* _Exercise requirements_: For the full listing below, write out each entry exactly and exclude the images.

* _Data excerpts_:
##############################
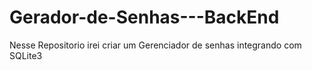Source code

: # Gerador-de-Senhas---BackEnd
Nesse Repositorio irei criar um Gerenciador de senhas integrando com SQLite3
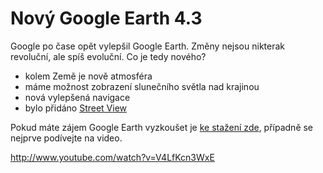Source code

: <!--
title : Nový Google Earth 4.3
author : Roman Ožana <ozana@omdesign.cz>
date : 16.4.2008 06:41:46
tags : google, mapy
-->

# Nový Google Earth 4.3

Google po čase opět vylepšil Google Earth. Změny nejsou nikterak revoluční, ale spíš evoluční. Co je tedy nového?

  * kolem Země je nově atmosféra
  * máme možnost zobrazení slunečního světla nad krajinou
  * nová vylepšená navigace
  * bylo přidáno [Street View][1]

Pokud máte zájem Google Earth vyzkoušet je [ke stažení zde][2], případně se nejprve podívejte na video.

http://www.youtube.com/watch?v=V4LfKcn3WxE

 [1]: http://maps.google.com/help/maps/streetview/ "Co je to Street View"
 [2]: http://earth.google.com/download-earth.html "Download Google Earth 4.3"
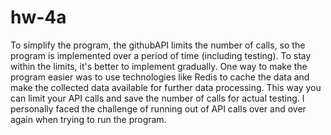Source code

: # hw-4a
To simplify the program, the githubAPI limits the number of calls, so the program is implemented over a period of time (including testing). To stay within the limits, it's better to implement gradually. One way to make the program easier was to use technologies like Redis to cache the data and make the collected data available for further data processing. This way you can limit your API calls and save the number of calls for actual testing. I personally faced the challenge of running out of API calls over and over again when trying to run the program.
##############################
* _Solution below_:
Source code

: # Gerador-de-Senhas---BackEnd
Nesse Repositorio irei criar um Gerenciador de senhas integrando com SQLite3
Source code

: <!--
title : Nový Google Earth 4.3
author : Roman Ožana <ozana@omdesign.cz>
date : 16.4.2008 06:41:46
tags : google, mapy
-->

# Nový Google Earth 4.3

Google po čase opět vylepšil Google Earth. Změny nejsou nikterak revoluční, ale spíš evoluční. Co je tedy nového?

  * kolem Země je nově atmosféra
  * máme možnost zobrazení slunečního světla nad krajinou
  * nová vylepšená navigace
  * bylo přidáno [Street View][1]

Pokud máte zájem Google Earth vyzkoušet je [ke stažení zde][2], případně se nejprve podívejte na video.

http://www.youtube.com/watch?v=V4LfKcn3WxE

 [1]: http://maps.google.com/help/maps/streetview/ "Co je to Street View"
 [2]: http://earth.google.com/download-earth.html "Download Google Earth 4.3"
Source code

: # hw-4a
To simplify the program, the githubAPI limits the number of calls, so the program is implemented over a period of time (including testing). To stay within the limits, it's better to implement gradually. One way to make the program easier was to use technologies like Redis to cache the data and make the collected data available for further data processing. This way you can limit your API calls and save the number of calls for actual testing. I personally faced the challenge of running out of API calls over and over again when trying to run the program.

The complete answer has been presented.